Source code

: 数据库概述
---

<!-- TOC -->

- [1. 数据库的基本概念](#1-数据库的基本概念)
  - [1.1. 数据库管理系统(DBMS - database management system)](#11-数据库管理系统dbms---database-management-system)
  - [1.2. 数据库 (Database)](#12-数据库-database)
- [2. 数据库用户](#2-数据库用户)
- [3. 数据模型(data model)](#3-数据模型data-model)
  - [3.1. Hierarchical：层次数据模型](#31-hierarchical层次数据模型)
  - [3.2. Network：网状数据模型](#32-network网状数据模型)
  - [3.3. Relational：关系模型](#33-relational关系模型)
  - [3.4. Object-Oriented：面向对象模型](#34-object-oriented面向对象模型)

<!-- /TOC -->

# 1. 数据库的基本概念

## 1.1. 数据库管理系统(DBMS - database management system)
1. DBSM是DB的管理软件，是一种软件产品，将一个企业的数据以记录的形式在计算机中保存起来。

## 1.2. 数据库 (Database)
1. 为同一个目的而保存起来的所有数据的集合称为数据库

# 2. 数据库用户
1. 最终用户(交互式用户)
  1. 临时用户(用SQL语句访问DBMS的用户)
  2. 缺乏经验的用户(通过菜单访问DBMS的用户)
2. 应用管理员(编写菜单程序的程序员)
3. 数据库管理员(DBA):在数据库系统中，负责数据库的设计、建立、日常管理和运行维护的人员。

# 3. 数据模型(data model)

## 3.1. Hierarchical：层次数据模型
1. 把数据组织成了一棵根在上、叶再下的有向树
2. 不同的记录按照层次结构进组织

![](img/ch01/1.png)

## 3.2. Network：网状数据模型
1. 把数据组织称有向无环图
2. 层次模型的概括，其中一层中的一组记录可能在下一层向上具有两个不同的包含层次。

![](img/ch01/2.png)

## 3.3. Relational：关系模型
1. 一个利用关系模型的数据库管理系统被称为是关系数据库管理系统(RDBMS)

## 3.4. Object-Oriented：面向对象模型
* * * *
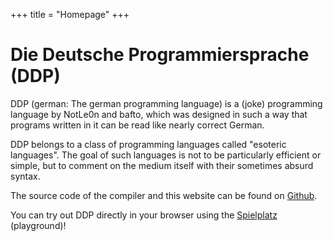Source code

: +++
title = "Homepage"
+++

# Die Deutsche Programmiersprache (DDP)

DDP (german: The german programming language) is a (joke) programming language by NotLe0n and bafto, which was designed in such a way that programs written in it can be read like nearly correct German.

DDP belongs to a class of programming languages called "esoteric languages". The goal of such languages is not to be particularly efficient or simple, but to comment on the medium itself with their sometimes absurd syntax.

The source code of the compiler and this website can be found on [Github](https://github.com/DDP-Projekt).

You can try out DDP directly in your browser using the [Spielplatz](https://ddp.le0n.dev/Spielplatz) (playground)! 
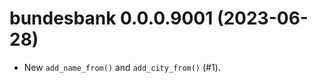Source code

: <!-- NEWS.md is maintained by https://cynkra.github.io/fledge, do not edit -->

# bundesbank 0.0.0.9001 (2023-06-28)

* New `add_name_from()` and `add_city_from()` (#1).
* * * *
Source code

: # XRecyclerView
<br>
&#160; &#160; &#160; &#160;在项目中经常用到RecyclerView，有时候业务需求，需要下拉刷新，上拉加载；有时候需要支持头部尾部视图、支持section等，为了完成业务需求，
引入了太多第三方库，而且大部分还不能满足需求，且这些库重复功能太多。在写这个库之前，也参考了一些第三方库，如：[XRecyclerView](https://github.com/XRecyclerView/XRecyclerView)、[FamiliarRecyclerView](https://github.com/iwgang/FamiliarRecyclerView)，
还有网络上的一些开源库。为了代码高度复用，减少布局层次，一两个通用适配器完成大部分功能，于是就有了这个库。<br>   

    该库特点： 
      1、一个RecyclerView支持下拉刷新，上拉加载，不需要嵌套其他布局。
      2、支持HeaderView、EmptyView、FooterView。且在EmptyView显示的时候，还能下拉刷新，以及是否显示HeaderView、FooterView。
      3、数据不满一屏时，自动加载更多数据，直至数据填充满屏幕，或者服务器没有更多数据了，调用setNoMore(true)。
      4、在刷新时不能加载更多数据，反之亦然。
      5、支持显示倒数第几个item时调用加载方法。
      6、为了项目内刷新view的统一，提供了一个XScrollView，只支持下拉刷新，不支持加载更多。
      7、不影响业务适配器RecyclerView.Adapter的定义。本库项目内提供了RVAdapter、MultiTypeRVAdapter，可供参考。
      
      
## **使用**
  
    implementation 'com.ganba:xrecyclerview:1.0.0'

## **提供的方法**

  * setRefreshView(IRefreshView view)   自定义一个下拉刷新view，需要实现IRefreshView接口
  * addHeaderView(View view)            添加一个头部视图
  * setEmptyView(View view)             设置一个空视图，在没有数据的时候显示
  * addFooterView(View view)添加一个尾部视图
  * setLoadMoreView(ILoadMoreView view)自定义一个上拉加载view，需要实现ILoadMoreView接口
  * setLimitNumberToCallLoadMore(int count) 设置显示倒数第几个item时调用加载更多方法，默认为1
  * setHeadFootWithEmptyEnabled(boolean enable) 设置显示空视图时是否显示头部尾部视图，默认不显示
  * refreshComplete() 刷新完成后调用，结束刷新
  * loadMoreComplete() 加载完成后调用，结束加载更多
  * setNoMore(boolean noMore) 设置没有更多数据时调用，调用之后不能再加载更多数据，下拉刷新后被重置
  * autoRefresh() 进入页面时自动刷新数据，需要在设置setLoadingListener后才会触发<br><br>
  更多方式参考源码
* * * *
ASSIGNMENT
All lines in the records above that contain "https" are to be reported.

EXERCISE SOLUTION
The source code of the compiler and this website can be found on [Github](https://github.com/DDP-Projekt).
You can try out DDP directly in your browser using the [Spielplatz](https://ddp.le0n.dev/Spielplatz) (playground)! 
: <!-- NEWS.md is maintained by https://cynkra.github.io/fledge, do not edit -->
引入了太多第三方库，而且大部分还不能满足需求，且这些库重复功能太多。在写这个库之前，也参考了一些第三方库，如：[XRecyclerView](https://github.com/XRecyclerView/XRecyclerView)、[FamiliarRecyclerView](https://github.com/iwgang/FamiliarRecyclerView)，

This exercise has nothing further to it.